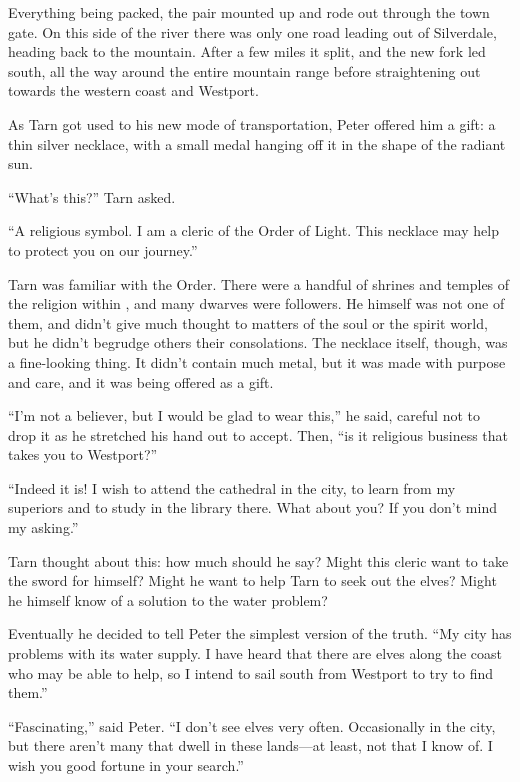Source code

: Everything being packed, the pair mounted up and rode out through the town gate.  On this side of the river there was only one road leading out of Silverdale, heading back to the mountain.  After a few miles it split, and the new fork led south, all the way around the entire mountain range before straightening out towards the western coast and Westport.

As Tarn got used to his new mode of transportation, Peter offered him a gift: a thin silver necklace, with a small medal hanging off it in the shape of the radiant sun.

``What's this?'' Tarn asked.

``A religious symbol.  I am a cleric of the Order of Light.  This necklace may help to protect you on our journey.''

Tarn was familiar with the Order.  There were a handful of shrines and temples of the religion within \korbarthrond, and many dwarves were followers.  He himself was not one of them, and didn't give much thought to matters of the soul or the spirit world, but he didn't begrudge others their consolations.  The necklace itself, though, was a fine-looking thing.  It didn't contain much metal, but it was made with purpose and care, and it was being offered as a gift.

``I'm not a believer, but I would be glad to wear this,'' he said, careful not to drop it as he stretched his hand out to accept.  Then, ``is it religious business that takes you to Westport?''

``Indeed it is!  I wish to attend the cathedral in the city, to learn from my superiors and to study in the library there.  What about you?  If you don't mind my asking.''

Tarn thought about this: how much should he say?  Might this cleric want to take the sword for himself?  Might he want to help Tarn to seek out the elves?  Might he himself know of a solution to the water problem?

Eventually he decided to tell Peter the simplest version of the truth.  ``My city has problems with its water supply.  I have heard that there are elves along the coast who may be able to help, so I intend to sail south from Westport to try to find them.''

``Fascinating,'' said Peter.  ``I don't see elves very often.  Occasionally in the city, but there aren't many that dwell in these lands---at least, not that I know of.  I wish you good fortune in your search.''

# # # # #

#### REQUIRED ACTION
Quote every record above exactly, leaving out the pictures.

#### EXERCISE SOLUTION
Source code

: Everything being packed, the pair mounted up and rode out through the town gate.  On this side of the river there was only one road leading out of Silverdale, heading back to the mountain.  After a few miles it split, and the new fork led south, all the way around the entire mountain range before straightening out towards the western coast and Westport.

As Tarn got used to his new mode of transportation, Peter offered him a gift: a thin silver necklace, with a small medal hanging off it in the shape of the radiant sun.

``What's this?'' Tarn asked.

``A religious symbol.  I am a cleric of the Order of Light.  This necklace may help to protect you on our journey.''

Tarn was familiar with the Order.  There were a handful of shrines and temples of the religion within \korbarthrond, and many dwarves were followers.  He himself was not one of them, and didn't give much thought to matters of the soul or the spirit world, but he didn't begrudge others their consolations.  The necklace itself, though, was a fine-looking thing.  It didn't contain much metal, but it was made with purpose and care, and it was being offered as a gift.

``I'm not a believer, but I would be glad to wear this,'' he said, careful not to drop it as he stretched his hand out to accept.  Then, ``is it religious business that takes you to Westport?''

``Indeed it is!  I wish to attend the cathedral in the city, to learn from my superiors and to study in the library there.  What about you?  If you don't mind my asking.''

Tarn thought about this: how much should he say?  Might this cleric want to take the sword for himself?  Might he want to help Tarn to seek out the elves?  Might he himself know of a solution to the water problem?

Eventually he decided to tell Peter the simplest version of the truth.  ``My city has problems with its water supply.  I have heard that there are elves along the coast who may be able to help, so I intend to sail south from Westport to try to find them.''

``Fascinating,'' said Peter.  ``I don't see elves very often.  Occasionally in the city, but there aren't many that dwell in these lands---at least, not that I know of.  I wish you good fortune in your search.''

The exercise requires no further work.